The International Energy Agency’s May 2021 report states that reducing global carbon emissions to achieve net zero by 2050 will require “nothing less than a complete transformation of how we produce, transport and consume energy,” the UK committee said in the letter sent to financial firms. 
“Achieving this will require a managed decline in the use of fossil fuels, leading the IEA to assert that ‘there is no need for investment in new fossil fuel supply’ or projects beyond those already committed to by 2021,” it said.

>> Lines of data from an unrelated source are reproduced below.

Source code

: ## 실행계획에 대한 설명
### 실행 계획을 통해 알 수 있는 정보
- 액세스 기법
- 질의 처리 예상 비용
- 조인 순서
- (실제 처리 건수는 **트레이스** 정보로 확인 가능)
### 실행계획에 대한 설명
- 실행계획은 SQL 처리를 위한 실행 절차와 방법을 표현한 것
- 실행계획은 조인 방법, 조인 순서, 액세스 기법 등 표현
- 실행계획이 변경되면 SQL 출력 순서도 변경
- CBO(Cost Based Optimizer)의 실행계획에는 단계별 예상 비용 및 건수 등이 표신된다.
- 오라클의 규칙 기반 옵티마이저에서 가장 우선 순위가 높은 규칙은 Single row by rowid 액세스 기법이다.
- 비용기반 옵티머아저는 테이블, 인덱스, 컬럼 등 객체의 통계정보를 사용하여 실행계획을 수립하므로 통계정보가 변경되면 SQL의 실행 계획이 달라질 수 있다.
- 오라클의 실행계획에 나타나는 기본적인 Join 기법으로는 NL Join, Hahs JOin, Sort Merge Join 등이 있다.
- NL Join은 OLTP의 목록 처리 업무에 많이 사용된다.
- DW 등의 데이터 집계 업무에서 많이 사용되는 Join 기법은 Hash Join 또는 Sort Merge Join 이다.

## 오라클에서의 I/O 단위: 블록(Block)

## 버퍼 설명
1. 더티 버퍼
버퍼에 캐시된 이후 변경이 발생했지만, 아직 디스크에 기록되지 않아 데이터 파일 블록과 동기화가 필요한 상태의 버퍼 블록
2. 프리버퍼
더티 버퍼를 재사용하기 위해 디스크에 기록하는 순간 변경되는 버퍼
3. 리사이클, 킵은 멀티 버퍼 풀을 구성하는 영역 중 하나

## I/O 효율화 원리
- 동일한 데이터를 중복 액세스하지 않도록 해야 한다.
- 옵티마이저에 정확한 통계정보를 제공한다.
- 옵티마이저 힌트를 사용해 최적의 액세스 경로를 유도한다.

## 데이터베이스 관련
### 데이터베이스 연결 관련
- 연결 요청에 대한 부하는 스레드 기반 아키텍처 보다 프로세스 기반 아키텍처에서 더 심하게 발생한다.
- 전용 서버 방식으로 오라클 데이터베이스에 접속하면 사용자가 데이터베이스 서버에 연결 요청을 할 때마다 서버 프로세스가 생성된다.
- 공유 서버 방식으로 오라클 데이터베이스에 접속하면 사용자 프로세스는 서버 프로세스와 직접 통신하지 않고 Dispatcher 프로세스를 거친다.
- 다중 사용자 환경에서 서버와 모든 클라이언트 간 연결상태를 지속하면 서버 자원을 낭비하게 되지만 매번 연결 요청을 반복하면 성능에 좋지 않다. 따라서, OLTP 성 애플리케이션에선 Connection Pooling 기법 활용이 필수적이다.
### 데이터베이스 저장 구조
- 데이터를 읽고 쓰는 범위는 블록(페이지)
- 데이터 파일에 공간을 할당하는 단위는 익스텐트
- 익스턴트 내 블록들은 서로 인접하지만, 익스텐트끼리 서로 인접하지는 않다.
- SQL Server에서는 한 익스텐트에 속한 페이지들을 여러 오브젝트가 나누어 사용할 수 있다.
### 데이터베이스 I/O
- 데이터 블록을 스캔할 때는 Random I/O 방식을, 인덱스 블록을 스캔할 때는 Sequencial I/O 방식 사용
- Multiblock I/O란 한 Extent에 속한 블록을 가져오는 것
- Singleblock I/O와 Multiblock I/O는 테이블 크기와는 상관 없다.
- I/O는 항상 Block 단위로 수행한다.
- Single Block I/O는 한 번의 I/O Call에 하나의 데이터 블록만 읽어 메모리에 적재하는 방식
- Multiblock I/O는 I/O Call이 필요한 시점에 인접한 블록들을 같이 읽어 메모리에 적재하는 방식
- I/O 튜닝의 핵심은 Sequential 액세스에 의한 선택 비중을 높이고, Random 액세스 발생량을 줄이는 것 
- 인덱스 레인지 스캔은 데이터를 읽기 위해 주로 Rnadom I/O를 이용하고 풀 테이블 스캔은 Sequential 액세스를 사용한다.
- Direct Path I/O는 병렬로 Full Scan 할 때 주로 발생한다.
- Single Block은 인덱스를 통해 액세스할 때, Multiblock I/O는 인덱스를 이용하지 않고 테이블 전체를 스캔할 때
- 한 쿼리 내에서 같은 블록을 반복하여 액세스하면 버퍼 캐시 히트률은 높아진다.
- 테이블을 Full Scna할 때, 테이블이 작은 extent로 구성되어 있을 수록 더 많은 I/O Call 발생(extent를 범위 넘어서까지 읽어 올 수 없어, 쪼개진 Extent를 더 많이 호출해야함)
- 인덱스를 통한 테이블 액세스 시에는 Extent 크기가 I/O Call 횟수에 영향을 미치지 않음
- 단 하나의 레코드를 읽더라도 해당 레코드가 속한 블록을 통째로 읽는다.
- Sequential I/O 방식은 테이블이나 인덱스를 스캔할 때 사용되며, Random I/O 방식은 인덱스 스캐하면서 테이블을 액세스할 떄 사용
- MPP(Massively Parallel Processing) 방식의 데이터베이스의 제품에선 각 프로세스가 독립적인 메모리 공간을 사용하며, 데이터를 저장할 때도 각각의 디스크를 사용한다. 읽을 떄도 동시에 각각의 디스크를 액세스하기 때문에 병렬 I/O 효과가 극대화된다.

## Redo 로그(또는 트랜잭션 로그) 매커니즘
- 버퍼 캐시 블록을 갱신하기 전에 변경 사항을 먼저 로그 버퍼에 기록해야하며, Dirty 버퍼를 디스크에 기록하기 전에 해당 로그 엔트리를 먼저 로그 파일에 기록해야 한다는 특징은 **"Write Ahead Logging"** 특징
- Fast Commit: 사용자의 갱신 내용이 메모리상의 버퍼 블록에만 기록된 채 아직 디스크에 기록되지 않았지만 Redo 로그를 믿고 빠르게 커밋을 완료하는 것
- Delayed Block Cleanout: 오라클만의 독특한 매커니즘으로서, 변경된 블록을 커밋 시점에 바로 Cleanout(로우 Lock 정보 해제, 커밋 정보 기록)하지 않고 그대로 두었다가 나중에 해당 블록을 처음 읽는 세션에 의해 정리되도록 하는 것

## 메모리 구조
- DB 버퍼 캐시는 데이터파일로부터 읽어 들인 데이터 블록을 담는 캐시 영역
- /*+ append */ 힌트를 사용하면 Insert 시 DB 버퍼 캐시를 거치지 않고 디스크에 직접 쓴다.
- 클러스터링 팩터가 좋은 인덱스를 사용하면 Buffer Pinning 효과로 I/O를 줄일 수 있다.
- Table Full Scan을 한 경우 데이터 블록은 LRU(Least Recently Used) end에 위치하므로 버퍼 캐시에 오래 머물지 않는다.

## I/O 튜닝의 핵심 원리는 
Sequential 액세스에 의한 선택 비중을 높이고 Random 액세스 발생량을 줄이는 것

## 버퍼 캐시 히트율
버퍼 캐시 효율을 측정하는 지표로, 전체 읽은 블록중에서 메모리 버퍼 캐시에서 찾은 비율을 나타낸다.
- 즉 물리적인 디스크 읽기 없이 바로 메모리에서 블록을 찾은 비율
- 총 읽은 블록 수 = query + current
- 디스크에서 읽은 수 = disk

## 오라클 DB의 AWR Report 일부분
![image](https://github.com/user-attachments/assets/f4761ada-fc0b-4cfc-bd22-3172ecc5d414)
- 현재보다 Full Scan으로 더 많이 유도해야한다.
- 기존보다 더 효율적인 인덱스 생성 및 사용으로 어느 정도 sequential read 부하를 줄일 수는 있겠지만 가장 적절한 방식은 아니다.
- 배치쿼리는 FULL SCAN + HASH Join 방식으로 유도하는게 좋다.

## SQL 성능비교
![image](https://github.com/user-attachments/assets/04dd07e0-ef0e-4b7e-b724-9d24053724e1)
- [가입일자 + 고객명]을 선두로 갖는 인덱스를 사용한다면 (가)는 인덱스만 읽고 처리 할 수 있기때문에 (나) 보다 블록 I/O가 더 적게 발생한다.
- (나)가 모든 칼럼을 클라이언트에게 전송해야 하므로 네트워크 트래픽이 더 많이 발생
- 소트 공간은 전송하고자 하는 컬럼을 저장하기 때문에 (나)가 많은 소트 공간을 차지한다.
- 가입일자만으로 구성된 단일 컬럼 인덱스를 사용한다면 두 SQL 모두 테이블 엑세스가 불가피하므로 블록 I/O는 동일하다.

The chair of the Environmental Audit Committee’s inquiry said last year it seeks to explore how the Glasgow Financial Alliance for Net Zero, whose members include BlackRock and Vanguard, “can be most effective at driving down global emissions.”
The views held by BlackRock and Vanguard were broadly representative of the responses received by the UK committee from other firms. Royal Bank of Canada noted that “global decarbonisation and energy transition plans are in flux as concerns regarding the cost of energy, inflation, and energy security are managed.” 
Morgan Stanley said it will “continue to support energy companies in their work to decarbonise the global economy at a pace that balances climate concerns alongside energy security and other factors.” 
Barclays Plc said it thinks it “can make the greatest difference by supporting our clients to transition to a low-carbon economy, rather than by simply phasing out support for them. This is particularly true for our clients in highly carbon-intensive sectors.”